═══ Data for review

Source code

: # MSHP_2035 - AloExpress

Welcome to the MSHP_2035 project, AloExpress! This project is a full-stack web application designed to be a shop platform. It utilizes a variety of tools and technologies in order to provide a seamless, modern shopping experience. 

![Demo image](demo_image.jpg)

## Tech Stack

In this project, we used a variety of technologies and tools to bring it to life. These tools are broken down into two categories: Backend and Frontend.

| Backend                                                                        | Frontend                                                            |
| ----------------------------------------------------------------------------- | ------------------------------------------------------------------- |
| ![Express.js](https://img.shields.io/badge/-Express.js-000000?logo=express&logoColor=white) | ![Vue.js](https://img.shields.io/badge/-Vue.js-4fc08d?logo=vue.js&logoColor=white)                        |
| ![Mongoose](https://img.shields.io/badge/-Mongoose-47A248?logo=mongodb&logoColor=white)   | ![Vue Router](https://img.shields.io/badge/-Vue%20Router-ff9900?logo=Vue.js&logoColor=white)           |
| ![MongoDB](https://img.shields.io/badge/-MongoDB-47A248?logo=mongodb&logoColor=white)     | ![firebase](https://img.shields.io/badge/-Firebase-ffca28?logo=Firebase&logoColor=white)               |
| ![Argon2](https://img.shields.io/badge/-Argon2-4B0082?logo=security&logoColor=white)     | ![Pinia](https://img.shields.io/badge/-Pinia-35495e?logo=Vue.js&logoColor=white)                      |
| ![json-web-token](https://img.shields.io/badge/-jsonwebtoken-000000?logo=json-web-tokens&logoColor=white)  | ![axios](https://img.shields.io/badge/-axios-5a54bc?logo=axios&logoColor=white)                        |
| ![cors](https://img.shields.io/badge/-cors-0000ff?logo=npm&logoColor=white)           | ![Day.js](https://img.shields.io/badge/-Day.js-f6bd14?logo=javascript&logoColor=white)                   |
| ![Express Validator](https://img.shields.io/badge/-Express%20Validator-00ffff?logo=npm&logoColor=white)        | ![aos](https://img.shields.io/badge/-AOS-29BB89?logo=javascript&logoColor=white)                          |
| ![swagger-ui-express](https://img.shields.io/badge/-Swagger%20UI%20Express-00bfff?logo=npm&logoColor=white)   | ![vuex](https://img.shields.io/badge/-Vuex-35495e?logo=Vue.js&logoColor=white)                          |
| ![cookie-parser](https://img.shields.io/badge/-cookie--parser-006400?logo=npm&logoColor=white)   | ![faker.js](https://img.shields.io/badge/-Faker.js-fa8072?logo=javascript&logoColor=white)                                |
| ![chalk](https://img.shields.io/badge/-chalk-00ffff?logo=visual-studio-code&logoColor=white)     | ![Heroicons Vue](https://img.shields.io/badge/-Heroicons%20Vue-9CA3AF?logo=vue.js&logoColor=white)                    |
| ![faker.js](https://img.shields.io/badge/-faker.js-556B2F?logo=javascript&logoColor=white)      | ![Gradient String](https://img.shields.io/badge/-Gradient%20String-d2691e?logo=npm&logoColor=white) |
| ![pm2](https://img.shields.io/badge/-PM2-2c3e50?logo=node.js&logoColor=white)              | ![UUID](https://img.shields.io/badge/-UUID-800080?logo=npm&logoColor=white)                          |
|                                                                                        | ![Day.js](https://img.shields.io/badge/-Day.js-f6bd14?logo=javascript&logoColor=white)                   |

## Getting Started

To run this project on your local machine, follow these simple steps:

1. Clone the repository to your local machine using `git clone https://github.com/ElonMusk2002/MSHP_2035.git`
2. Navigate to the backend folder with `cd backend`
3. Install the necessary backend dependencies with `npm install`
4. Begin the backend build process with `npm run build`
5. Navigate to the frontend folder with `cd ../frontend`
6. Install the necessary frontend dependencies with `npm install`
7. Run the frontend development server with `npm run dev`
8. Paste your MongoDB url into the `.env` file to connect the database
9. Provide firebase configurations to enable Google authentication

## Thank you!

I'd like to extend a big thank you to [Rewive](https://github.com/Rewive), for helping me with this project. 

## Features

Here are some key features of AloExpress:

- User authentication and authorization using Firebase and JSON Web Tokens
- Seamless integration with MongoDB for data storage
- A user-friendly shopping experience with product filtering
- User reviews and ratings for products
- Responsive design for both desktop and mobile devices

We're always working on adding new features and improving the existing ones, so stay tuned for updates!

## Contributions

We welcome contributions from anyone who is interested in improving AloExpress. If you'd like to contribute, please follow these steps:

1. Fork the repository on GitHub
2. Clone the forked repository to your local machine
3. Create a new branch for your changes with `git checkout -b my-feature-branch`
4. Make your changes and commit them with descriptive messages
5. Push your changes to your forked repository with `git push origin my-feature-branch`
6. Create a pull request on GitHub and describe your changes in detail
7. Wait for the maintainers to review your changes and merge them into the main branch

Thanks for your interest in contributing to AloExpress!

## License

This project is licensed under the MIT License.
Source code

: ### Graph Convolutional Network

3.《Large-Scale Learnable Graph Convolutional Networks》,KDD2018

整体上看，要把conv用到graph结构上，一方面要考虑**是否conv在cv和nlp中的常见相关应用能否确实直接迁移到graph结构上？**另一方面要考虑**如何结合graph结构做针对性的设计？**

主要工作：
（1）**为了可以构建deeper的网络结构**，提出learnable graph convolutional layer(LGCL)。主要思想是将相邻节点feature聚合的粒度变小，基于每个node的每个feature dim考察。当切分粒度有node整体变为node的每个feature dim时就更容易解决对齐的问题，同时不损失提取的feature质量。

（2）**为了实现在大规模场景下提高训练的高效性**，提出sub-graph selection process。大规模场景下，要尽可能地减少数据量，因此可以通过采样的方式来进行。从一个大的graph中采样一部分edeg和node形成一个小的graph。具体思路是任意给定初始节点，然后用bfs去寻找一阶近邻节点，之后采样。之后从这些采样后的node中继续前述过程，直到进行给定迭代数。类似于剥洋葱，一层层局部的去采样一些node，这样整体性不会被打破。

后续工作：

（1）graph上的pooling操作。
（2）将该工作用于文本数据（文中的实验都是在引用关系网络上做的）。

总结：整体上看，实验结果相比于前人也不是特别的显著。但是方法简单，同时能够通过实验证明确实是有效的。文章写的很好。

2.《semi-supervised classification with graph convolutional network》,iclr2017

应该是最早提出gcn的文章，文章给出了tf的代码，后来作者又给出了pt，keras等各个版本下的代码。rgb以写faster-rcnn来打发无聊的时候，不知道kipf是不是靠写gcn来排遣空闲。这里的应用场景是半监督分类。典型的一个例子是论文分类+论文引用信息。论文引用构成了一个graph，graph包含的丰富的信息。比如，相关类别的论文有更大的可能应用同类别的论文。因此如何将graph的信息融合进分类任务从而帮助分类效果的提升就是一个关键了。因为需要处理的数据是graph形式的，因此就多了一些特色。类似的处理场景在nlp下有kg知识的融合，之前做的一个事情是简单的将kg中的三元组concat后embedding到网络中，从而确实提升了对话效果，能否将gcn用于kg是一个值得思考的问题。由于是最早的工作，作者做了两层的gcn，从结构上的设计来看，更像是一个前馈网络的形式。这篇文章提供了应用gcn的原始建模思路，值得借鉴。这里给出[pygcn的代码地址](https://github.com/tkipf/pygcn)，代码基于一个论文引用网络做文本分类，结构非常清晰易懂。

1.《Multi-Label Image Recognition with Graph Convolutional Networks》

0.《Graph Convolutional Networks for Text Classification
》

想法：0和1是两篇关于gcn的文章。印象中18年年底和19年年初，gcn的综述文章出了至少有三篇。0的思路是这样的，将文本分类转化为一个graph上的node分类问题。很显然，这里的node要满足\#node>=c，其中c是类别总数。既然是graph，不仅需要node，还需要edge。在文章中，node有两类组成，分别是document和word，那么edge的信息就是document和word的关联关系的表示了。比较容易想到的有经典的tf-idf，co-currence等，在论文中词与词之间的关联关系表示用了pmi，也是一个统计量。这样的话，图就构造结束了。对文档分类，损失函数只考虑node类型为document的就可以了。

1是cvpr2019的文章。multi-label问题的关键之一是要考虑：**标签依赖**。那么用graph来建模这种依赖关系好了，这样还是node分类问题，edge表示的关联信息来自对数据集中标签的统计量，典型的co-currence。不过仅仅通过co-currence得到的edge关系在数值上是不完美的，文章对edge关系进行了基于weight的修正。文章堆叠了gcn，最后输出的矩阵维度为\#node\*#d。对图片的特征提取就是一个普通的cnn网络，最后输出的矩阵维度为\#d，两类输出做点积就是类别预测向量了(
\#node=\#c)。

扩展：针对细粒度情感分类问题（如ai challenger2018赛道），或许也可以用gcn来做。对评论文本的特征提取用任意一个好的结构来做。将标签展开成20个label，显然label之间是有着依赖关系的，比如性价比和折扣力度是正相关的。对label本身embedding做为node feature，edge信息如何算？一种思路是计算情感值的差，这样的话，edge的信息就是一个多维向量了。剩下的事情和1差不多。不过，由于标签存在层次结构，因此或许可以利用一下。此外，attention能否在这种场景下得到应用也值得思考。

══════

## Activity
Return a copy of each line in the entries that contains "technologies".

## Solution
Welcome to the MSHP_2035 project, AloExpress! This project is a full-stack web application designed to be a shop platform. It utilizes a variety of tools and technologies in order to provide a seamless, modern shopping experience. 
In this project, we used a variety of technologies and tools to bring it to life. These tools are broken down into two categories: Backend and Frontend.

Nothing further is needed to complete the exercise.